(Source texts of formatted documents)
---

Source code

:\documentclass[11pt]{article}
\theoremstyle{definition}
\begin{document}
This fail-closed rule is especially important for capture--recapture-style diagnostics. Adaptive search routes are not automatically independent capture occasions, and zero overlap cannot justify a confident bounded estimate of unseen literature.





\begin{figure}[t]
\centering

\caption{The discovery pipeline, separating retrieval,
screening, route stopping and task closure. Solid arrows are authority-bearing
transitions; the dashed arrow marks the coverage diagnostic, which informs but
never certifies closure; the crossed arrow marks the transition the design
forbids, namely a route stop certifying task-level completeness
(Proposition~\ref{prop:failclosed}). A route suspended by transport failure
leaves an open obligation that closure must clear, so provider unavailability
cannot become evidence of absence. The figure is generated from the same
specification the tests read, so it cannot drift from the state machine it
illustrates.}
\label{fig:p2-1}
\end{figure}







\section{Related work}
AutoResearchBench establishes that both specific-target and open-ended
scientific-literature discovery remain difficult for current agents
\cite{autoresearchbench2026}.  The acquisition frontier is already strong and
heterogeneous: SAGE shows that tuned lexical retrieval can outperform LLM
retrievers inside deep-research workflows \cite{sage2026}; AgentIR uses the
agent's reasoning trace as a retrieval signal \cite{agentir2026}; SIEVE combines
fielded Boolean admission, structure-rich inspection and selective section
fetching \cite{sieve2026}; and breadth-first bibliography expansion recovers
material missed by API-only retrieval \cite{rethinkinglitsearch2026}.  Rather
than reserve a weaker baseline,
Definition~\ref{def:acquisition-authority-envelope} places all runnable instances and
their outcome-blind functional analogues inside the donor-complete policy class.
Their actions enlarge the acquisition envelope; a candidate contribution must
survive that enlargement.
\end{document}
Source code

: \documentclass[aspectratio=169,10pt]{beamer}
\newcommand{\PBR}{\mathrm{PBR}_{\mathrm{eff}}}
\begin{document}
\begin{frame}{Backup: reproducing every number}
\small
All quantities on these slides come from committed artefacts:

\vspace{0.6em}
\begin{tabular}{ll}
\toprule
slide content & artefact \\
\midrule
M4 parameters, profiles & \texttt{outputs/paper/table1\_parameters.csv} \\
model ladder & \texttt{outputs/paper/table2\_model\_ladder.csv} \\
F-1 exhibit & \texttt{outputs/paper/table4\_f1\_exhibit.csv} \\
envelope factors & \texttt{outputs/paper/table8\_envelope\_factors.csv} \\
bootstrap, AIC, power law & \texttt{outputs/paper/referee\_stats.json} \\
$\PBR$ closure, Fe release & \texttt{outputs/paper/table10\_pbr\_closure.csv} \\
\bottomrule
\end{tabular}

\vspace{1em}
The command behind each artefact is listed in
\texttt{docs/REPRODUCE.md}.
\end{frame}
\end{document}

---

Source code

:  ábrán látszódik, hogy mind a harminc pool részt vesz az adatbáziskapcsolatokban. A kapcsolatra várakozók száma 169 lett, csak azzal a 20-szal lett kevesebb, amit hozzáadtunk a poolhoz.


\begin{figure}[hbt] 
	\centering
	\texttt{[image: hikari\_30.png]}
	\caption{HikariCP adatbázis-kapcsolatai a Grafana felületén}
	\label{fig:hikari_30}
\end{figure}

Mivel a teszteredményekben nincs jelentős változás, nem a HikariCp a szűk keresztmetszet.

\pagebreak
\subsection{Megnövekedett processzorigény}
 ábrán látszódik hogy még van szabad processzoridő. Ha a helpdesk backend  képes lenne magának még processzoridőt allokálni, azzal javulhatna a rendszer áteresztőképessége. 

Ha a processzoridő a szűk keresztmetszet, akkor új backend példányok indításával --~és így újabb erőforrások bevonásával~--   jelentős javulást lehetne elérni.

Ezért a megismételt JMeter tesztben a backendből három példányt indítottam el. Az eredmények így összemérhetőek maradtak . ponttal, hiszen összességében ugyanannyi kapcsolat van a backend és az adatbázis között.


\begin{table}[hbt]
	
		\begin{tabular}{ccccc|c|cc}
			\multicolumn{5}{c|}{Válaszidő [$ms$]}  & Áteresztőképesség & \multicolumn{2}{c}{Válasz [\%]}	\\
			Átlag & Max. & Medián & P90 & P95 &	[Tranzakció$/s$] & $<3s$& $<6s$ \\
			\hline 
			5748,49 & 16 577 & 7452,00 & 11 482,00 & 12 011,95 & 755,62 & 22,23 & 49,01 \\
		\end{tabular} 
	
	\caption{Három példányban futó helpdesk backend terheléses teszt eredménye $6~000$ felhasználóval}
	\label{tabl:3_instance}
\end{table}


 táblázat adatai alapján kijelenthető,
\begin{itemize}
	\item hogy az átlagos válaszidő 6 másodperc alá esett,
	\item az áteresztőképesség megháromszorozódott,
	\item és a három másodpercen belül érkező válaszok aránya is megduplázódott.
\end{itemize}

---

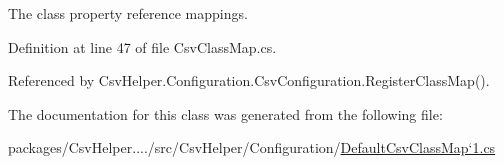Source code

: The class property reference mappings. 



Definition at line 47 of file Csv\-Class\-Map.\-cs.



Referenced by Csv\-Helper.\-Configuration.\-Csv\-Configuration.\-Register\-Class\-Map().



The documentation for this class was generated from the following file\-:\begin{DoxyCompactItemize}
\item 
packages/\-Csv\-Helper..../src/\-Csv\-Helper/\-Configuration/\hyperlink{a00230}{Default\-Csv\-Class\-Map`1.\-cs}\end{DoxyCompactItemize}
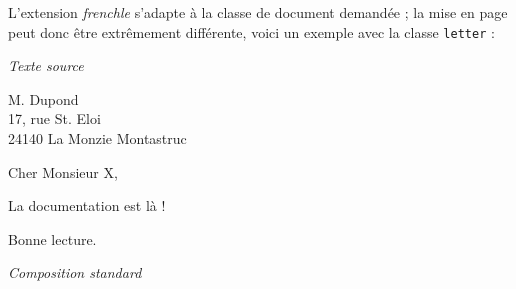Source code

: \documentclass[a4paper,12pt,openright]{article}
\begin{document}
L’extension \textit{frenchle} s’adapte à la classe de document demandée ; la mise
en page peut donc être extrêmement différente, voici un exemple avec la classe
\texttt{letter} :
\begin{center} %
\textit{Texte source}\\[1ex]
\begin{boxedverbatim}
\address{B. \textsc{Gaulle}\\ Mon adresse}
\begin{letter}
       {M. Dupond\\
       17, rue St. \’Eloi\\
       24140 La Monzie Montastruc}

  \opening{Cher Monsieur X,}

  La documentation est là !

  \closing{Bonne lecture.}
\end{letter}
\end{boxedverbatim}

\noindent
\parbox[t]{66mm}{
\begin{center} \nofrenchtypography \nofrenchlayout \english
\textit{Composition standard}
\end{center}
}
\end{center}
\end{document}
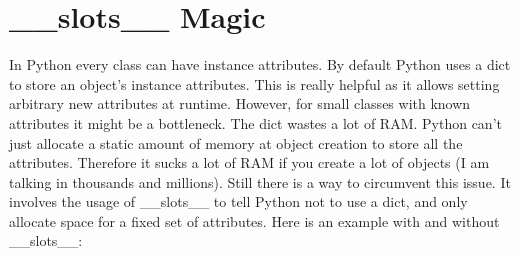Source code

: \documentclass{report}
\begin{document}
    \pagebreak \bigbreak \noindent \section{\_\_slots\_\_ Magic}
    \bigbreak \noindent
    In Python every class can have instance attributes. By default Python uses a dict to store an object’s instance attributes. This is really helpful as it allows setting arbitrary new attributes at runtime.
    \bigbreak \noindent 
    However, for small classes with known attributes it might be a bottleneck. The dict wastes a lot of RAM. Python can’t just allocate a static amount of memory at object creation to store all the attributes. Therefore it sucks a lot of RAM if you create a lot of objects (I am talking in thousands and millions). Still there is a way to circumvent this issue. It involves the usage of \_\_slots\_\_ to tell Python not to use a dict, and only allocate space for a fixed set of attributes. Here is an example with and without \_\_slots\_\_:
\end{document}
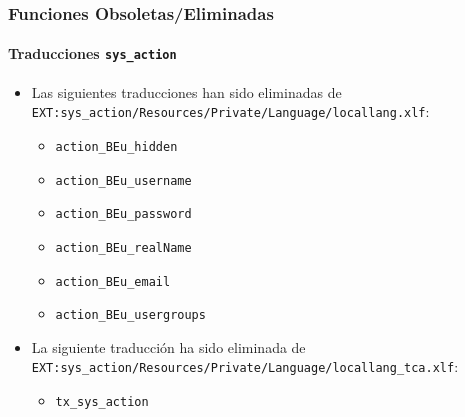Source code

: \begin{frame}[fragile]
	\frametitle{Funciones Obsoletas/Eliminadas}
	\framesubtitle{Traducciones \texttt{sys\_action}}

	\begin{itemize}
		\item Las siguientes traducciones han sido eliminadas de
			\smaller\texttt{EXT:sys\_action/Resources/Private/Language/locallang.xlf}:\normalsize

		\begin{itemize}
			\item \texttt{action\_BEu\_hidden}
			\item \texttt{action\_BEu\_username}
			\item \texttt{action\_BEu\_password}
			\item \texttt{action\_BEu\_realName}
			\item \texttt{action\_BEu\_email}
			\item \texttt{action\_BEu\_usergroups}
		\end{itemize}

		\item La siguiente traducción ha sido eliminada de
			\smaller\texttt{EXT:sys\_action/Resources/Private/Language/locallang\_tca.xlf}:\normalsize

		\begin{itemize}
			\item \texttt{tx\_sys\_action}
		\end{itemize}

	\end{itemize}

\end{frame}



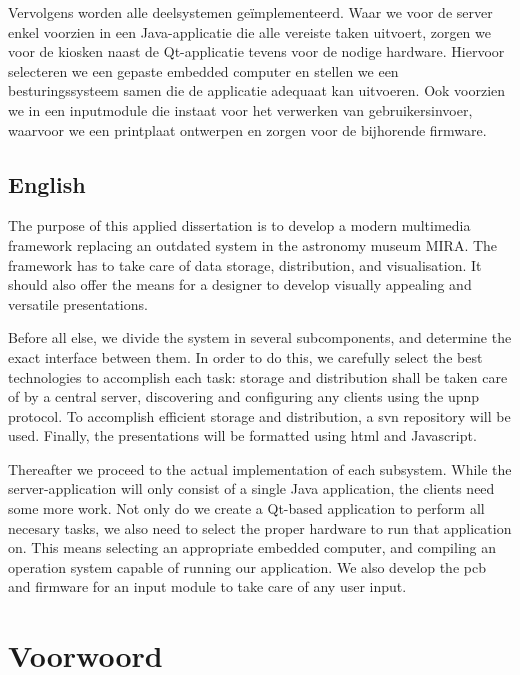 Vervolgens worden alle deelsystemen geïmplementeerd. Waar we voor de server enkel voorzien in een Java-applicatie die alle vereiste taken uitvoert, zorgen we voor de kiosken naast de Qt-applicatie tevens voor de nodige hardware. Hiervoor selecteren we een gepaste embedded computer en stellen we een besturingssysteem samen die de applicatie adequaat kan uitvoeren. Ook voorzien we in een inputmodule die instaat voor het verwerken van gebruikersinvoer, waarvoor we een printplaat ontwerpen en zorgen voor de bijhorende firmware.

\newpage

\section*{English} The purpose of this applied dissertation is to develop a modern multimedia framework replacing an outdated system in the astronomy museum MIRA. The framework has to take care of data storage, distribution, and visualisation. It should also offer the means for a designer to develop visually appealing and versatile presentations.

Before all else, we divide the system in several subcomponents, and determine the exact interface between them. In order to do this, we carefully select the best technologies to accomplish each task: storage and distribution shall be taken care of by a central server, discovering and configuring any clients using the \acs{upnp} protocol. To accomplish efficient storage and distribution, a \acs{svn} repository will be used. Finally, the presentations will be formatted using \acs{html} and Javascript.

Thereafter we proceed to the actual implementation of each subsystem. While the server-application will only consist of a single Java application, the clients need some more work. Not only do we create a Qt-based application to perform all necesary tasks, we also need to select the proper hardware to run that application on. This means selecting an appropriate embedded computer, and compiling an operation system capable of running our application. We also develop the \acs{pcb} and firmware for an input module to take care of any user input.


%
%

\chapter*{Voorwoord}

---

> Exercise: Match on "pagebreak" and report each line of the data above that has it.

> Task answer:
\pagebreak
    \pagebreak \bigbreak \noindent \section{\_\_slots\_\_ Magic}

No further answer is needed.